WHAT NEEDS TO BE DONE » This calls for a verbatim copy of all the data, with no images carried over.

DATA IN THIS EXERCISE »
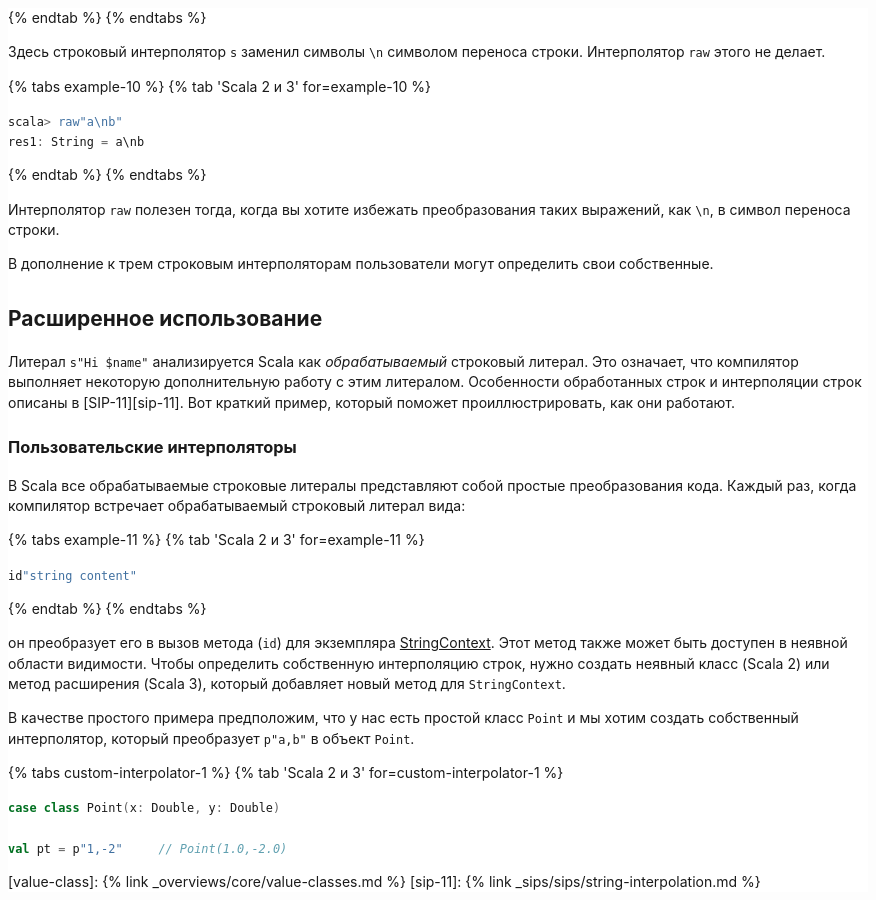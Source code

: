 {% endtab %}
{% endtabs %}

Здесь строковый интерполятор `s` заменил символы `\n` символом переноса строки.
Интерполятор `raw` этого не делает.

{% tabs example-10 %}
{% tab 'Scala 2 и 3' for=example-10 %}

```scala
scala> raw"a\nb"
res1: String = a\nb
```

{% endtab %}
{% endtabs %}

Интерполятор `raw` полезен тогда, когда вы хотите избежать преобразования таких выражений, как `\n`, в символ переноса строки.

В дополнение к трем строковым интерполяторам пользователи могут определить свои собственные.

## Расширенное использование

Литерал `s"Hi $name"` анализируется Scala как _обрабатываемый_ строковый литерал.
Это означает, что компилятор выполняет некоторую дополнительную работу с этим литералом.
Особенности обработанных строк и интерполяции строк описаны в [SIP-11][sip-11].
Вот краткий пример, который поможет проиллюстрировать, как они работают.

### Пользовательские интерполяторы

В Scala все обрабатываемые строковые литералы представляют собой простые преобразования кода.
Каждый раз, когда компилятор встречает обрабатываемый строковый литерал вида:

{% tabs example-11 %}
{% tab 'Scala 2 и 3' for=example-11 %}

```scala
id"string content"
```

{% endtab %}
{% endtabs %}

он преобразует его в вызов метода (`id`) для экземпляра [StringContext](https://www.scala-lang.org/api/current/scala/StringContext.html).
Этот метод также может быть доступен в неявной области видимости.
Чтобы определить собственную интерполяцию строк, нужно создать неявный класс (Scala 2)
или метод расширения (Scala 3), который добавляет новый метод для `StringContext`.

В качестве простого примера предположим, что у нас есть простой класс `Point`
и мы хотим создать собственный интерполятор, который преобразует `p"a,b"` в объект `Point`.

{% tabs custom-interpolator-1 %}
{% tab 'Scala 2 и 3' for=custom-interpolator-1 %}

```scala
case class Point(x: Double, y: Double)

val pt = p"1,-2"     // Point(1.0,-2.0)
```


[java-format-docs]: https://docs.oracle.com/en/java/javase/11/docs/api/java.base/java/util/Formatter.html#detail
[value-class]: {% link _overviews/core/value-classes.md %}
[sip-11]: {% link _sips/sips/string-interpolation.md %}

THE COMPLETED TASK »
Source code

: {% endtab %}
{% endtabs %}

Здесь строковый интерполятор `s` заменил символы `\n` символом переноса строки.
Интерполятор `raw` этого не делает.

{% tabs example-10 %}
{% tab 'Scala 2 и 3' for=example-10 %}

```scala
scala> raw"a\nb"
res1: String = a\nb
```

{% endtab %}
{% endtabs %}

Интерполятор `raw` полезен тогда, когда вы хотите избежать преобразования таких выражений, как `\n`, в символ переноса строки.

В дополнение к трем строковым интерполяторам пользователи могут определить свои собственные.

## Расширенное использование

Литерал `s"Hi $name"` анализируется Scala как _обрабатываемый_ строковый литерал.
Это означает, что компилятор выполняет некоторую дополнительную работу с этим литералом.
Особенности обработанных строк и интерполяции строк описаны в [SIP-11][sip-11].
Вот краткий пример, который поможет проиллюстрировать, как они работают.

### Пользовательские интерполяторы

В Scala все обрабатываемые строковые литералы представляют собой простые преобразования кода.
Каждый раз, когда компилятор встречает обрабатываемый строковый литерал вида:

{% tabs example-11 %}
{% tab 'Scala 2 и 3' for=example-11 %}

```scala
id"string content"
```

{% endtab %}
{% endtabs %}

он преобразует его в вызов метода (`id`) для экземпляра [StringContext](https://www.scala-lang.org/api/current/scala/StringContext.html).
Этот метод также может быть доступен в неявной области видимости.
Чтобы определить собственную интерполяцию строк, нужно создать неявный класс (Scala 2)
или метод расширения (Scala 3), который добавляет новый метод для `StringContext`.

В качестве простого примера предположим, что у нас есть простой класс `Point`
и мы хотим создать собственный интерполятор, который преобразует `p"a,b"` в объект `Point`.

{% tabs custom-interpolator-1 %}
{% tab 'Scala 2 и 3' for=custom-interpolator-1 %}

```scala
case class Point(x: Double, y: Double)

val pt = p"1,-2"     // Point(1.0,-2.0)
```


[java-format-docs]: https://docs.oracle.com/en/java/javase/11/docs/api/java.base/java/util/Formatter.html#detail
[value-class]: {% link _overviews/core/value-classes.md %}
[sip-11]: {% link _sips/sips/string-interpolation.md %}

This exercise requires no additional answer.